Indeed, what difference did it make? Mr. Obama was reelected in November. Time, and a fawning media, have dissolved public interest in the Benghazi matter. And Mrs. Clinton's testimony was, in no small part, a valedictory for her State Department stint. She departs as one of the country's most popular political figures, and a likely candidate for president in 2016. During her 60 Minutes appearance with Obama, this popularity led her to put what she may have thought would be the final nail in the Benghazi coffin, saying of her critics, "They just will not live in an evidence-based world."
But, only a week later, on February 7, public memory was refreshed with the "evidence-based" testimony (before the Senate Armed Services Committee) of Secretary of Defense Leon Panetta and Chairman of the Joint Chiefs of Staff, General Martin Dempsey. We would learn that their participation during the eight-hour tragedy was timid and parochial, that of Barack Obama and Hillary Clinton negligent and ignoble; their escape from Benghazi was desertion.
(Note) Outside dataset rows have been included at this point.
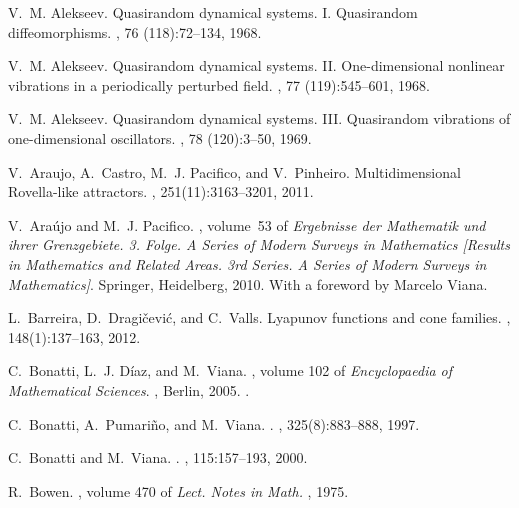 \documentclass[12pt,reqno]{amsart}
\numberwithin{equation}{section}
\theoremstyle{plain}
\theoremstyle{definition}
\begin{document}
\begin{thebibliography}{10}

V.~M. Alekseev.
\newblock Quasirandom dynamical systems. {I}. {Q}uasirandom diffeomorphisms.
, 76 (118):72--134, 1968.

V.~M. Alekseev.
\newblock Quasirandom dynamical systems. {II}. {O}ne-dimensional nonlinear
  vibrations in a periodically perturbed field.
, 77 (119):545--601, 1968.

V.~M. Alekseev.
\newblock Quasirandom dynamical systems. {III}. {Q}uasirandom vibrations of
  one-dimensional oscillators.
, 78 (120):3--50, 1969.

V.~Araujo, A.~Castro, M.~J. Pacifico, and V.~Pinheiro.
\newblock Multidimensional {R}ovella-like attractors.
, 251(11):3163--3201, 2011.

V.~Ara{\'u}jo and M.~J. Pacifico.
, volume~53 of {\em Ergebnisse der
  Mathematik und ihrer Grenzgebiete. 3. Folge. A Series of Modern Surveys in
  Mathematics [Results in Mathematics and Related Areas. 3rd Series. A Series
  of Modern Surveys in Mathematics]}.
\newblock Springer, Heidelberg, 2010.
\newblock With a foreword by Marcelo Viana.

L.~Barreira, D.~Dragi{\v{c}}evi{\'c}, and C.~Valls.
\newblock Lyapunov functions and cone families.
, 148(1):137--163, 2012.

C.~Bonatti, L.~J. D{\'i}az, and M.~Viana.
, volume {102} of {\em
  {Encyclopaedia of Mathematical Sciences}}.
, {Berlin}, {2005}.
.

C.~Bonatti, A.~Pumari{\~n}o, and M.~Viana.
.
,
  {325}({8}):{883--888}, {1997}.

C.~Bonatti and M.~Viana.
.
, {115}:{157--193}, {2000}.

R.~Bowen.
, volume {470} of {\em {Lect. Notes in Math.}}
, {1975}.


\end{thebibliography}
\end{document}
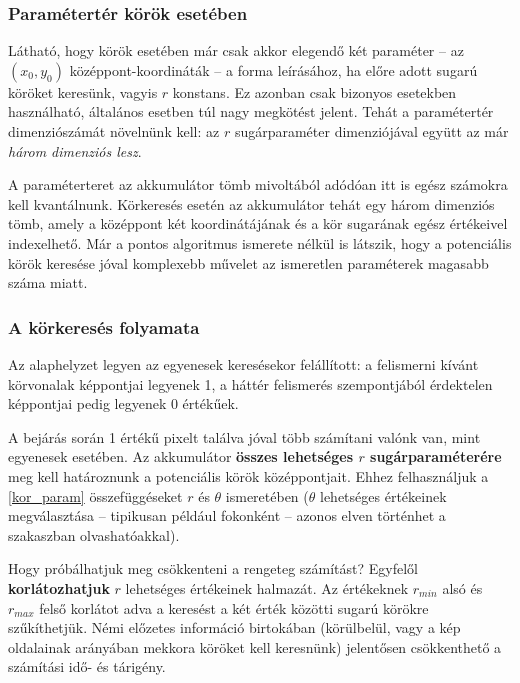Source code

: \subsubsection{Paramétertér körök esetében}\label{sect:korok_parameterter}

Látható, hogy körök esetében már csak akkor elegendő két paraméter -- az $ (x_{0}, y_{0}) $ középpont-koordináták -- a forma leírásához, ha előre adott sugarú köröket keresünk, vagyis $ r $ konstans. Ez azonban csak bizonyos esetekben használható, általános esetben túl nagy megkötést jelent. Tehát a paramétertér dimenziószámát növelnünk kell: az $ r $ sugárparaméter dimenziójával együtt az már \emph{három dimenziós lesz}.

A paraméterteret az akkumulátor tömb mivoltából adódóan itt is egész számokra kell kvantálnunk. Körkeresés esetén az akkumulátor tehát egy három dimenziós tömb, amely a középpont két koordinátájának és a kör sugarának egész értékeivel indexelhető. Már a pontos algoritmus ismerete nélkül is látszik, hogy a potenciális körök keresése jóval komplexebb művelet az ismeretlen paraméterek magasabb száma miatt.

\subsubsection{A körkeresés folyamata}\label{sect:korok_keresese}

Az alaphelyzet legyen az egyenesek keresésekor felállított: a felismerni kívánt körvonalak képpontjai legyenek 1, a háttér felismerés szempontjából érdektelen képpontjai pedig legyenek 0 értékűek.

A bejárás során 1 értékű pixelt találva jóval több számítani valónk van, mint egyenesek esetében. Az akkumulátor \textbf{összes lehetséges $ r $ sugárparaméterére} meg kell határoznunk a potenciális körök középpontjait. Ehhez felhasználjuk a \eqref{kor_param} összefüggéseket $ r $ és $ \theta $ ismeretében ($ \theta $ lehetséges értékeinek megválasztása -- tipikusan például fokonként -- azonos elven történhet a  szakaszban olvashatóakkal).

Hogy próbálhatjuk meg csökkenteni a rengeteg számítást? Egyfelől \textbf{korlátozhatjuk} $ r $ lehetséges értékeinek halmazát. Az értékeknek $ r_{min} $ alsó és $ r_{max} $ felső korlátot adva a keresést a két érték közötti sugarú körökre szűkíthetjük. Némi előzetes információ birtokában (körülbelül, vagy a kép oldalainak arányában mekkora köröket kell keresnünk) jelentősen csökkenthető a számítási idő- és tárigény.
At 5:00 pm on the afternoon of September 11, 2012, Leon Panetta and General Dempsey met with President Obama for a routine 30-minute weekly session. But on this day, Panetta and Dempsey brought news of the Benghazi attack: it had begun about 90 minutes earlier, the lives of more than 30 US citizens were at stake, and the whereabouts of Ambassador Stevens was unknown. They spent a whopping 20 minutes with Obama discussing the situation at the American embassy in Cairo and the diplomatic mission in Benghazi.
After thus blaming the State Department, Dempsey added, "I'm not blaming the State Department."
It was at this brief meeting that Obama ordered Panetta and Dempsey to "do whatever we need to do to make sure they’re safe." Said Panetta, “He just left that up to us.” During the entire night, this was the only time Obama would communicate with Panetta and Dempsey. When Senator Lindsey Graham asked Panetta, "Did the president show any curiosity?", we found that Obama never called back to ask "are we helping these people?"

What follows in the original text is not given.